Afuera, la nieve sigue cayendo, cubriendo la ciudad con su manto blanco. Y aquí, en este pequeño apartamento de la calle Papineau, continúo escribiendo, dando voz a las historias que llevo dentro, tejiendo con palabras un tapiz que une dos mundos, dos tiempos, dos vidas. En este acto de escribir, encuentro no solo un puente entre mi pasado y mi presente, sino también un camino hacia la liberación, hacia la paz con mi propia historia.

*Mientras la noche avanza y la tinta seca en las páginas de mis memorias, me doy cuenta de que este ejercicio de escribir no es solo un puente entre mi pasado y mi presente, sino también una ventana hacia un futuro aún por descubrir.

La lámina suelta, que por tanto tiempo fue el metrónomo de mis noches de insomnio, ahora guarda silencio. Su quietud me inquieta más que su incesante golpeteo.

—¿Acaso has cumplido ya tu misión de desenterrar mis recuerdos? —le pregunto en voz baja—. ¿O es que te preparas para revelarme algo nuevo?

Miro por la ventana una vez más. La nieve ha cesado de caer, y el parque Marquette brilla bajo la luz de la luna como un campo de diamantes. En ese instante, una idea me golpea con la fuerza de una revelación:

«Quizás mi verdadero exilio no fue geográfico, sino temporal. No solo dejé atrás un lugar, sino también una versión de mí mismo».

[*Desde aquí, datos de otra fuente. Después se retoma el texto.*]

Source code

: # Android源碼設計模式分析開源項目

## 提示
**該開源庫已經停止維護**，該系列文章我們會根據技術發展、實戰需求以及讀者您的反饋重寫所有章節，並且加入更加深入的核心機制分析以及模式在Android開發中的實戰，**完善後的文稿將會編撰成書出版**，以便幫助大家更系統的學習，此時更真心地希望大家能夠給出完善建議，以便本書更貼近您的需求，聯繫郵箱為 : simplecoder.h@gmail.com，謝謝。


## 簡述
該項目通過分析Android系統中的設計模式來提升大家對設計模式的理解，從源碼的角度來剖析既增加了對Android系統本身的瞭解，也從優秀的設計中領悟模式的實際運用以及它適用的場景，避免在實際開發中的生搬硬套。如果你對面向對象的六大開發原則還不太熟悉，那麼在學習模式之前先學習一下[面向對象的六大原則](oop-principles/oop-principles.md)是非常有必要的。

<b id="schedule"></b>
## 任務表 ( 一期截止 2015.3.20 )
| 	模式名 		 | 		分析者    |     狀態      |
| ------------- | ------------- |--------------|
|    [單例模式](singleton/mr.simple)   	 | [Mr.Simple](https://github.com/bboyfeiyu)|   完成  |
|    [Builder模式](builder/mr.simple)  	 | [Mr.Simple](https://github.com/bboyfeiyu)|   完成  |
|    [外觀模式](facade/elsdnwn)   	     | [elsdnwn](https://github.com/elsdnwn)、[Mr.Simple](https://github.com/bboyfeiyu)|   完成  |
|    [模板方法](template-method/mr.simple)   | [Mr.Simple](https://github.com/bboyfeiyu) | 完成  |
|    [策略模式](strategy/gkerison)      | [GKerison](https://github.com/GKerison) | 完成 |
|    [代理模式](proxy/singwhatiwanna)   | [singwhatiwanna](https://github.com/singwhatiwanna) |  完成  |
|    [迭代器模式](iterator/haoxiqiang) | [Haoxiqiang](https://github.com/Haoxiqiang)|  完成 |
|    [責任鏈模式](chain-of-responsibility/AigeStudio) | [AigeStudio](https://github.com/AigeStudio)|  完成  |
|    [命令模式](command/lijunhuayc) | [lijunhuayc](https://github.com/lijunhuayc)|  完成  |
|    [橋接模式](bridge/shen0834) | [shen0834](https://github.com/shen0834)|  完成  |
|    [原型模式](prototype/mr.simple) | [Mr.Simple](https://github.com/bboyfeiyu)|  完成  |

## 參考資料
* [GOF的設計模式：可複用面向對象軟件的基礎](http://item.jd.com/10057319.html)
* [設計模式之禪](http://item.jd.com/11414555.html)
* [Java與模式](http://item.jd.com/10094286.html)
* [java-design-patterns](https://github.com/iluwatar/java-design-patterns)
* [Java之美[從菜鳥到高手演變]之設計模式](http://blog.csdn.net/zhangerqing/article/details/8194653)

Con esta epifanía, siento que se abre un nuevo capítulo en mi vida —uno donde el pasado no es una carga, sino un cimiento sobre el cual construir. Donde Medellín y Montreal no son dos realidades separadas, sino parte de un mismo continuo en mi existencia.

Cierro el cuaderno, pero sé que esta historia está lejos de terminar. Mañana será un nuevo día, y con él, nuevas páginas por escribir.

—¿Qué secretos me revelará la luz del alba? —murmuro, mirando hacia el horizonte aún oscuro—. ¿Qué nuevos desafíos me esperan en esta tierra de nieve y recuerdos?

Mientras me preparo para dormir, una frase resuena en mi mente: «Se puede vivir y vivir felizmente sin recordar, pero es imposible vivir sin olvidar». Comprendo entonces que mi tarea no es solo recordar, sino también aprender a olvidar —no para borrar mi pasado, sino para hacer espacio a nuevas experiencias, nuevos amores, nuevas alegrías.

El silencio de la noche solo es interrumpido por el crujir de las sábanas mientras me acomodo en la cama.

—Buenas noches, Montreal —susurro—. Buenas noches, Medellín.

Y así, con un pie en cada mundo, cierro los ojos. Estoy listo para soltar algunas memorias, abrazar otras, y crear nuevas en este viaje de autodescubrimiento que apenas comienza. Mañana será un nuevo día, y con él, la promesa de un futuro donde el recuerdo y el olvido bailan en perfecto equilibrio.